White-tipped tufted-tailed rat
- Conservation status: Endangered (IUCN 3.1)

Scientific classification
- Kingdom: Animalia
- Phylum: Chordata
- Class: Mammalia
- Order: Rodentia
- Family: Nesomyidae
- Genus: Eliurus
- Species: E. penicillatus
- Binomial name: Eliurus penicillatus Thomas, 1908

= White-tipped tufted-tailed rat =

- Genus: Eliurus
- Species: penicillatus
- Authority: Thomas, 1908
- Conservation status: EN

Species of rodent

The white-tipped tufted-tailed rat (Eliurus penicillatus) is a rodent endemic to Madagascar. It is known from only two specimens, one collected from Ampitambe forest in 1895 or 1896 and the second in 2000. It is listed by the International Union for Conservation of Nature (IUCN) as an endangered species due to habitat loss.

==Taxonomy==
The type specimen was collected in 1895 or 1896 and described by British zoologist Oldfield Thomas in 1908. It has been considered to be a specimen of Major's tufted-tailed rat (Eliurus majori) but new information confirmed the original identification. This species differs from E. majori by its white-tipped caudal tuft.
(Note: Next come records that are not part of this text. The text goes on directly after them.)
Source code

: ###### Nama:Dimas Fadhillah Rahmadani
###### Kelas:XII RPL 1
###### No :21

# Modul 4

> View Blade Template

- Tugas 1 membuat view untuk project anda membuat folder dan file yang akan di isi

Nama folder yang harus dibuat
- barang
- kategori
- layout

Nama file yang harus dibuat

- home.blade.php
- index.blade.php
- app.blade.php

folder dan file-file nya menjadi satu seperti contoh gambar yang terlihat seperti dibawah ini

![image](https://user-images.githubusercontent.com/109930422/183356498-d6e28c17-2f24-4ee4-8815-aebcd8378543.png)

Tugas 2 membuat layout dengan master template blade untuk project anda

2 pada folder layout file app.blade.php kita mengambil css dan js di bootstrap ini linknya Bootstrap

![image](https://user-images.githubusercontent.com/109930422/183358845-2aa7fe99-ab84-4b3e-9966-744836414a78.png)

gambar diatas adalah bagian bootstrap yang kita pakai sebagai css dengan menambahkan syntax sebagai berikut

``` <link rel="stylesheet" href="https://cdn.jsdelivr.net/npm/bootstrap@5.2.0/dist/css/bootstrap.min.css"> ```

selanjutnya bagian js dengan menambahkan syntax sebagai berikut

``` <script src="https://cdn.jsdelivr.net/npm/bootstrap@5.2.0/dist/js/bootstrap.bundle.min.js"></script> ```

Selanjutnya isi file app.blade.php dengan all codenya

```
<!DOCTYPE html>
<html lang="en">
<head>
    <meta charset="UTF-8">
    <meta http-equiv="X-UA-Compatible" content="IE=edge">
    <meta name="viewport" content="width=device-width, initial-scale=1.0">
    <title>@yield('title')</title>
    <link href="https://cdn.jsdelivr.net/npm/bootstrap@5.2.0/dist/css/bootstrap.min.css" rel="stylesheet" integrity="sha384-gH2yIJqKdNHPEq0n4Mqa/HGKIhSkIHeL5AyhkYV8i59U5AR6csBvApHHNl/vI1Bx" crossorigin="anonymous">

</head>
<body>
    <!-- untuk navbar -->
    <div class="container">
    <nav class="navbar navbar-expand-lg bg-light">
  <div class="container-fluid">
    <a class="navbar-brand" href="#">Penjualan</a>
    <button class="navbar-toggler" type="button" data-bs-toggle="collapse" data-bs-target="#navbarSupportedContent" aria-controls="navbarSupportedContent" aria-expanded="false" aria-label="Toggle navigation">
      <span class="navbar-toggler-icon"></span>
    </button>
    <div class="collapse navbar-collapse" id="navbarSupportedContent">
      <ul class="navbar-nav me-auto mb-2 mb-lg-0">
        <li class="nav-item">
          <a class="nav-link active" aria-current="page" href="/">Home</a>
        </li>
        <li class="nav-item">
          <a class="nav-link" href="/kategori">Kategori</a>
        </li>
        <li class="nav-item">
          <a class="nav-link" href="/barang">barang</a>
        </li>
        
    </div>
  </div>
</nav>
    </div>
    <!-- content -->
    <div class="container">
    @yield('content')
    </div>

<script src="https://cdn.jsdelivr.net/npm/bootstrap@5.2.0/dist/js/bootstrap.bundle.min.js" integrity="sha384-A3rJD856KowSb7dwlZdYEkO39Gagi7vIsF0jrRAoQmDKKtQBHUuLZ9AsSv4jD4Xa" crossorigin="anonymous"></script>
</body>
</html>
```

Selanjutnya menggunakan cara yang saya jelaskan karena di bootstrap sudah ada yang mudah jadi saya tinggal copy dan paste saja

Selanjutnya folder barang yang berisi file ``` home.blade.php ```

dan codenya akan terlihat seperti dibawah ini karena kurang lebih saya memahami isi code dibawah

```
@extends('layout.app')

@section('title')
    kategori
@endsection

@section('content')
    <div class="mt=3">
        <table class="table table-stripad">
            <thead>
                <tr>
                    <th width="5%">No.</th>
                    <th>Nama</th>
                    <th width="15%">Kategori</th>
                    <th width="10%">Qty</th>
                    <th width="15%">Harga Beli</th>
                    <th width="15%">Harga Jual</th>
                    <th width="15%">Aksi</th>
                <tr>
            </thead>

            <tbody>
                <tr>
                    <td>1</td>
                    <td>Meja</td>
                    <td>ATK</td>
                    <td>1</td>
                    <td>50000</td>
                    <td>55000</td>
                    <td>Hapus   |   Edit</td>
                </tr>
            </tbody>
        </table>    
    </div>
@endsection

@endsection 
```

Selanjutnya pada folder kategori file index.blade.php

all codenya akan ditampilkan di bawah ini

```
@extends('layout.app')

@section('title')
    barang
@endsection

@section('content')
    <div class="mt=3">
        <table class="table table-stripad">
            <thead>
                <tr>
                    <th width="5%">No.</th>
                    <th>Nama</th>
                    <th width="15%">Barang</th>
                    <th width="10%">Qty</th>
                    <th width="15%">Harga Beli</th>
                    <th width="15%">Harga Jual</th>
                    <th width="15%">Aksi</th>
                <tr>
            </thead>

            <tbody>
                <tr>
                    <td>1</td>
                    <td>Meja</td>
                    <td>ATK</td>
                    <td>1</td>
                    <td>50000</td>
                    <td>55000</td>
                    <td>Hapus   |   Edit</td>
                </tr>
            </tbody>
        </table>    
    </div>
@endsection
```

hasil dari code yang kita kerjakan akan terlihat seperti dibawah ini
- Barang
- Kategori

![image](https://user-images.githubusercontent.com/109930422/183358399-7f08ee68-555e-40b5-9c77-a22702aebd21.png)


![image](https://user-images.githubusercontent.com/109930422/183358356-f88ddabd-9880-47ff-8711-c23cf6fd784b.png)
==Habitat and distribution==
Little is known about the white-tipped tufted-tailed rat because it is known from only two specimens. The first was collected in 1895 or 1896 from the Ampitambe forest, near Ambositra in Fianarantsoa Province and a second 35 km north-east of Fandriana in the Fandriana–Marolambo corridor in 2000. Both specimens were collected from montane humid forest at an altitude ranging from 900 to 1670 m. It has not been found during surveys in areas to the north and south of its known range.

==Status==
This species has not been recorded from protected areas. It is thought that it could be threatened by the fragmentation of its humid forest habitat to cultivated land, and it is possible that all species of the subfamily Nesomyinae suffer from a plague carried by introduced rodents. The International Union for Conservation of Nature has classified the conservation status of this rat as "endangered" because its area of habitation is thought to be less than 5000 km2.